→ **Problem description**: Wherever the word "liegen" appears in a line of the records, copy that line.

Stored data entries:
******
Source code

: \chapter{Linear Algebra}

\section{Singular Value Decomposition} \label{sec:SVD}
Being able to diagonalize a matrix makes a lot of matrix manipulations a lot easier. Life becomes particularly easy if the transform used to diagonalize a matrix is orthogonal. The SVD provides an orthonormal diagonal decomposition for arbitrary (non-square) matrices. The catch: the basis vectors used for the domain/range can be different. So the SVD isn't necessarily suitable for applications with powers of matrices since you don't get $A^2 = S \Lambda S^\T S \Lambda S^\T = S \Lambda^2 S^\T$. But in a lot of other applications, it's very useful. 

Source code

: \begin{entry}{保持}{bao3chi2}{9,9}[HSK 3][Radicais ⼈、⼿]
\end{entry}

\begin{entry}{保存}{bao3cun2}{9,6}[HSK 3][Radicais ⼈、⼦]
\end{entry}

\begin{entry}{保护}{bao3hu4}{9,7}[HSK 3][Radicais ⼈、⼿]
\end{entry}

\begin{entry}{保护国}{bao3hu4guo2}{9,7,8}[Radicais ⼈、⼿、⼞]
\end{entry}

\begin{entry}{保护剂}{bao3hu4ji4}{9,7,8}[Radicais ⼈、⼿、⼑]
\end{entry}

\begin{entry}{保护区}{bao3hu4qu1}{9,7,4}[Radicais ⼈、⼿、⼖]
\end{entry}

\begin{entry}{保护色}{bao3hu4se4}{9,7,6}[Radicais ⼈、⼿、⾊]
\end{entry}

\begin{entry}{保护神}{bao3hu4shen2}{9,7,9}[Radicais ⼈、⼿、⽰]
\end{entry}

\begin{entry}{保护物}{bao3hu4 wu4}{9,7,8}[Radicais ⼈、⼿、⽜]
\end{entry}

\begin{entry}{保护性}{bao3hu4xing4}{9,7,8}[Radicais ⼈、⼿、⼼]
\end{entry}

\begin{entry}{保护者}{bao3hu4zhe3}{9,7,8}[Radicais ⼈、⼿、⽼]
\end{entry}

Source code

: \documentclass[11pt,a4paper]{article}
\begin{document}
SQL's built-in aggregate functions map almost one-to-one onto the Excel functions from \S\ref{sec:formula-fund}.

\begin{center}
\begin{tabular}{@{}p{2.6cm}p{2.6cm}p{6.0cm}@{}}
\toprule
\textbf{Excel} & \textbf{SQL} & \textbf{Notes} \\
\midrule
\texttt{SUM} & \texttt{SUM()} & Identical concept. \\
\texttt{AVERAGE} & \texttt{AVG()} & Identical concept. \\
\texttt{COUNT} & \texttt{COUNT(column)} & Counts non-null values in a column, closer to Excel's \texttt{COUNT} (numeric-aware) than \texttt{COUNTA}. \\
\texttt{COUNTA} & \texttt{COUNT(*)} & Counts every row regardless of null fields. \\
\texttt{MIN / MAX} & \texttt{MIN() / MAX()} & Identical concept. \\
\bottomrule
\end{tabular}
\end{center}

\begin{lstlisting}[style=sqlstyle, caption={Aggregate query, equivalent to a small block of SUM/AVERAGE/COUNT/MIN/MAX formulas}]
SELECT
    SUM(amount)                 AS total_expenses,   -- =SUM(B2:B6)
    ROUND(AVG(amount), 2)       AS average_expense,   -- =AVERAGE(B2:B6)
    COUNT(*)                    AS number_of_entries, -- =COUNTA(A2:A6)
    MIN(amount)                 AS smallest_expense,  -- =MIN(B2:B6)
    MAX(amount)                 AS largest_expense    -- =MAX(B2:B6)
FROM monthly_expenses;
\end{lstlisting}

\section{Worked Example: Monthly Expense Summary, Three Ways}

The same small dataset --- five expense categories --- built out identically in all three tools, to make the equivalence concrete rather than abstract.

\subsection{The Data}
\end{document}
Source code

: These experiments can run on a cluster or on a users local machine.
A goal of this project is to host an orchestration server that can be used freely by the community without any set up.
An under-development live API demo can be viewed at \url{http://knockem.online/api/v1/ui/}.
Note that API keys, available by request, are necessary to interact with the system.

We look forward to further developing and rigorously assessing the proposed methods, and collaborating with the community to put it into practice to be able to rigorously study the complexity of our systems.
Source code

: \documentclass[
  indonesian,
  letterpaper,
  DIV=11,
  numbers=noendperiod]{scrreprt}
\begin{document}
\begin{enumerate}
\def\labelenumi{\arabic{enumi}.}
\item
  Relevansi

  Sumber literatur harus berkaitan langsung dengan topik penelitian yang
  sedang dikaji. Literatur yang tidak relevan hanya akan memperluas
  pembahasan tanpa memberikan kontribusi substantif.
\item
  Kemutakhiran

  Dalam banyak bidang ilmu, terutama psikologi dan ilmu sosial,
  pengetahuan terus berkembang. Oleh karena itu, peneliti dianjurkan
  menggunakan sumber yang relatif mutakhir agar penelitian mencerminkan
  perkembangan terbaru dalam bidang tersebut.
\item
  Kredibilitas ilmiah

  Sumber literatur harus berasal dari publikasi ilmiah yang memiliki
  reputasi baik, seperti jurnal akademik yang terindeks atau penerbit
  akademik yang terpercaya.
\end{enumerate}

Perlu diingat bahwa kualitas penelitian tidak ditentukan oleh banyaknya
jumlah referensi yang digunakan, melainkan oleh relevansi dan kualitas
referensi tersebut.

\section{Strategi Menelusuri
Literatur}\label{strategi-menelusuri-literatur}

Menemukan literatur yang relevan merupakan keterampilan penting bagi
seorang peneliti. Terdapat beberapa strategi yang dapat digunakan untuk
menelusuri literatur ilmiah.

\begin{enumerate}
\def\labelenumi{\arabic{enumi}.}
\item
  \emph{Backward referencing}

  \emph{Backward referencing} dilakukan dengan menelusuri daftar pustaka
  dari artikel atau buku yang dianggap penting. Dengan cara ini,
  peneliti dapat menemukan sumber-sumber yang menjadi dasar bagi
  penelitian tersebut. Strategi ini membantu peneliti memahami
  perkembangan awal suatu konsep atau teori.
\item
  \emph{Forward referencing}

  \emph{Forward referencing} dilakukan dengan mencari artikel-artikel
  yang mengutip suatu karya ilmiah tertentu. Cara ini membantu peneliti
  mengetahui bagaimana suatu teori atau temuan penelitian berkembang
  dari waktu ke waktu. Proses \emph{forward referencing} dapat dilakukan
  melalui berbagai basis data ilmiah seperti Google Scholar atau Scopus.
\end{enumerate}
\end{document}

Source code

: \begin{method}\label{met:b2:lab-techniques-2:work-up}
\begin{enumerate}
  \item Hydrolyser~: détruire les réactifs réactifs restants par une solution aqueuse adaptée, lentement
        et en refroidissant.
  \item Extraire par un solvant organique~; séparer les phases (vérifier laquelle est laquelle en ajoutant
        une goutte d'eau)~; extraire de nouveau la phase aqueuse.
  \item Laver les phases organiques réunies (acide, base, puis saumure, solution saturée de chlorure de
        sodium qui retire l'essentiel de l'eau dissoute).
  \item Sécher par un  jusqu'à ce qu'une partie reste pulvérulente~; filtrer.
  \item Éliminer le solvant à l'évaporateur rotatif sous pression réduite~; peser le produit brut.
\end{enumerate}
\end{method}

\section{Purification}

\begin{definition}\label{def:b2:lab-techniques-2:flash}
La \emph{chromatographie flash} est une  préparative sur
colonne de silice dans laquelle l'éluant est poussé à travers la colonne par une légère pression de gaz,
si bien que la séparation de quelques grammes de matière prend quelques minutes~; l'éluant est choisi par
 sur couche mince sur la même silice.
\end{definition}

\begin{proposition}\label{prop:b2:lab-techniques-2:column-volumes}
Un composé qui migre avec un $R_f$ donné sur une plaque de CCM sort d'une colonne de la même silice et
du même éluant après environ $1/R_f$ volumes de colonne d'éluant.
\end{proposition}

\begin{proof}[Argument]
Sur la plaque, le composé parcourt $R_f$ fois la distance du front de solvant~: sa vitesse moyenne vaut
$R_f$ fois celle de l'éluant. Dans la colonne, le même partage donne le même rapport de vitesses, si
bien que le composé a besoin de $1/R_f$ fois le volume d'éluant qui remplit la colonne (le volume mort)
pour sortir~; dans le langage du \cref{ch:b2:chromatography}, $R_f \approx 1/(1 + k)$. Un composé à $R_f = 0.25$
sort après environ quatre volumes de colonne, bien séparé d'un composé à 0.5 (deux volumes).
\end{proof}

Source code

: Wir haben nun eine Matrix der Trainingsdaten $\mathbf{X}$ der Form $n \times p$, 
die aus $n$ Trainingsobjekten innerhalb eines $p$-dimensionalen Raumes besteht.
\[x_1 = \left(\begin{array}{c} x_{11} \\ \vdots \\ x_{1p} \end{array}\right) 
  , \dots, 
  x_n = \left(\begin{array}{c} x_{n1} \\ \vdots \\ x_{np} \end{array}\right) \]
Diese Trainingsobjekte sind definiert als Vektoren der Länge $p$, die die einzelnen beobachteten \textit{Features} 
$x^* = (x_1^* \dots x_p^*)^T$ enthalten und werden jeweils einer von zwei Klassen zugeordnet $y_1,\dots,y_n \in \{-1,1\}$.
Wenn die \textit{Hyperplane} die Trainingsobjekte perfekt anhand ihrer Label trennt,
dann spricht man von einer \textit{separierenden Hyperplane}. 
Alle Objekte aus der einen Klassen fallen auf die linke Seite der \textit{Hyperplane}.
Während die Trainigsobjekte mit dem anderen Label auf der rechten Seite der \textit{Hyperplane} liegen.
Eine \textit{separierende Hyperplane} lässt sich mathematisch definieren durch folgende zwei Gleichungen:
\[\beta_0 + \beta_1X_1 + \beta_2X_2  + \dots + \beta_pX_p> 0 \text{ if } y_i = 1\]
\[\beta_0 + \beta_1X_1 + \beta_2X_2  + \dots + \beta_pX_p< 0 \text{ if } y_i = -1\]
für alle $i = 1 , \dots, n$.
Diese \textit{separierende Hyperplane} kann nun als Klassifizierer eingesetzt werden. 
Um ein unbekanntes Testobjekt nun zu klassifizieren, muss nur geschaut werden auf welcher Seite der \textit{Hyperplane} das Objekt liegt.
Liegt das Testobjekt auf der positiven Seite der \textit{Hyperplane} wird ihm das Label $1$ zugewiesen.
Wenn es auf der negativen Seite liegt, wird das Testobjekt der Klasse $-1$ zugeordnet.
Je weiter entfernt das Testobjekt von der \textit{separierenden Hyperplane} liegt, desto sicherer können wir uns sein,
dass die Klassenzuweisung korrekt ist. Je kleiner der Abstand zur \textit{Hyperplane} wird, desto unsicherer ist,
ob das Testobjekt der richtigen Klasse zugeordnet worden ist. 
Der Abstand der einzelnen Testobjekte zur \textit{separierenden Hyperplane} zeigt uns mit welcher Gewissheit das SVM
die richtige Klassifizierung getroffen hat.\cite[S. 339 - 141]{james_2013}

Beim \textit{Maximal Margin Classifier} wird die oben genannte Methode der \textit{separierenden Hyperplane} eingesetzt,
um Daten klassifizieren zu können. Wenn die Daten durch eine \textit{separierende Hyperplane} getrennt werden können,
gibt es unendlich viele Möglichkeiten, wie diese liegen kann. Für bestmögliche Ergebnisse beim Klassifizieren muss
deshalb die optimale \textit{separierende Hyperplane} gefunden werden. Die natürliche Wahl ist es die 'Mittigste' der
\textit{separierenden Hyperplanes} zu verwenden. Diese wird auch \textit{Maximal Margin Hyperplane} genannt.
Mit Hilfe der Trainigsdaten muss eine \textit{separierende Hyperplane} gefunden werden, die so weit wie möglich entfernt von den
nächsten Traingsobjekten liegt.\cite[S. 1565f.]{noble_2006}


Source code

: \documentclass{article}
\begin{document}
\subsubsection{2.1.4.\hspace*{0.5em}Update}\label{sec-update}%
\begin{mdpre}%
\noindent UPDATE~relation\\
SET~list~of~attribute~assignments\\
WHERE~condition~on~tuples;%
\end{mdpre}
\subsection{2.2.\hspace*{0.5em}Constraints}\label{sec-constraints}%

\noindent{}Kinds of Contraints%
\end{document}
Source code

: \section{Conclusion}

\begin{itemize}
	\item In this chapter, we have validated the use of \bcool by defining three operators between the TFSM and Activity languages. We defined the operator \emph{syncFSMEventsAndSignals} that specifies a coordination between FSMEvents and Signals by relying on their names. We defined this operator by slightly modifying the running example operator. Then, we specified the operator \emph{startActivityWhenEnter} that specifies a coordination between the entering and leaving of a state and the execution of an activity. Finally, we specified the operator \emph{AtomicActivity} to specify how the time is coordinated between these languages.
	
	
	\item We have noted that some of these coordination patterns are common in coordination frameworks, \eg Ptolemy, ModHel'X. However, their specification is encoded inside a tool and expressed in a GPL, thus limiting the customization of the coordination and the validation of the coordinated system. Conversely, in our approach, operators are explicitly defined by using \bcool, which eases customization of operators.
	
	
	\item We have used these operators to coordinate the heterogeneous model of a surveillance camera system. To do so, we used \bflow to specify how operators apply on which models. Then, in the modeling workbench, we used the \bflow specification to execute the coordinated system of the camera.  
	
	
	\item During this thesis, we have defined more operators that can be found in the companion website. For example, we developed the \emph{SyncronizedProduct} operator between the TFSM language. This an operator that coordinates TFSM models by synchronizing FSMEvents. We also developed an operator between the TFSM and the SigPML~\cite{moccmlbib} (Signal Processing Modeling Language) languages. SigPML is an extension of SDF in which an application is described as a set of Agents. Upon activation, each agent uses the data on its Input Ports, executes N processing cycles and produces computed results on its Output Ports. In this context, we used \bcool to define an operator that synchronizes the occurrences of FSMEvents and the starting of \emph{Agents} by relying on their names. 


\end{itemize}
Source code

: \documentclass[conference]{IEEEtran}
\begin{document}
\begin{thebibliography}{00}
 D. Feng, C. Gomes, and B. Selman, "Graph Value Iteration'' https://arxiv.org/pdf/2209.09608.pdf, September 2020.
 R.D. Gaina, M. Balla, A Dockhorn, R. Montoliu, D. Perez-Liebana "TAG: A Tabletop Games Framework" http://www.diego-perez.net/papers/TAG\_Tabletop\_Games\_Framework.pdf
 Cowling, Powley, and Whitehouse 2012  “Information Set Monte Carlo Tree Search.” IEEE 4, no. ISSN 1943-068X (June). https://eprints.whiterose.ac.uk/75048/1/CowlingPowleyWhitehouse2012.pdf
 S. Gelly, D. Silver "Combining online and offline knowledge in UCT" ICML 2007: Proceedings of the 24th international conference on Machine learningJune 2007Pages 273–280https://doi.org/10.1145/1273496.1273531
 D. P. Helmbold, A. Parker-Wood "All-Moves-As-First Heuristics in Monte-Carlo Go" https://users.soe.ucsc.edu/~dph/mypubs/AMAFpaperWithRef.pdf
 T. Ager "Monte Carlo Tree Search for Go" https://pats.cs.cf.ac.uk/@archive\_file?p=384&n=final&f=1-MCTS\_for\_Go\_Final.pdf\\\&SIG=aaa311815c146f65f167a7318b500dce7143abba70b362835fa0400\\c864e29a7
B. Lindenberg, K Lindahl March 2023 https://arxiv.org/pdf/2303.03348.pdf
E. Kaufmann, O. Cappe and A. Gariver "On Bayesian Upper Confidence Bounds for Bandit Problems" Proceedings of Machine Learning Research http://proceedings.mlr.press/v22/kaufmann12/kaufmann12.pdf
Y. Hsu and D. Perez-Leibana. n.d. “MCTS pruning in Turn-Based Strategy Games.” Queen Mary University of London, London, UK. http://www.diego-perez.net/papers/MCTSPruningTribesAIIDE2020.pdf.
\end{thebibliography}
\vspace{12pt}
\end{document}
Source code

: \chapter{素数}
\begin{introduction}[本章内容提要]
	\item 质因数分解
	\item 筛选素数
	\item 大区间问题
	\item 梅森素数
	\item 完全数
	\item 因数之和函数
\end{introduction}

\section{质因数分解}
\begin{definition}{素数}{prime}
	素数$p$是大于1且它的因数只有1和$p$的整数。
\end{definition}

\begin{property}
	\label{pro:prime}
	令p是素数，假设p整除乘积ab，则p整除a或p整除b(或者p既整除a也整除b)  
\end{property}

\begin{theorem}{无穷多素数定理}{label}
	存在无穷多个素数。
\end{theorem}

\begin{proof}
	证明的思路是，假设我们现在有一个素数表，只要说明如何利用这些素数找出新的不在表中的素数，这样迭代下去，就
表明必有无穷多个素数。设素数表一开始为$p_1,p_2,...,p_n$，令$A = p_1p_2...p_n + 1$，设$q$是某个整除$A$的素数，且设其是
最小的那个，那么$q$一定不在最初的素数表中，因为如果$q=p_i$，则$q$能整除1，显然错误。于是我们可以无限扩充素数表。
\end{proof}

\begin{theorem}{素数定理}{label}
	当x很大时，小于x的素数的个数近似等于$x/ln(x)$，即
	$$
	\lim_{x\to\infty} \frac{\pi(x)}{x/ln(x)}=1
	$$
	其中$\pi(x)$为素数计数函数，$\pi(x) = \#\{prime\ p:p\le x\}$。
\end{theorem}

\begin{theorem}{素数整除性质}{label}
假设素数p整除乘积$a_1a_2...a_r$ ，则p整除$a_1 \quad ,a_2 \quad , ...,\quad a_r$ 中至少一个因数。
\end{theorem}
******
→ **Task answer**:
Während die Trainigsobjekte mit dem anderen Label auf der rechten Seite der \textit{Hyperplane} liegen.
gibt es unendlich viele Möglichkeiten, wie diese liegen kann. Für bestmögliche Ergebnisse beim Klassifizieren muss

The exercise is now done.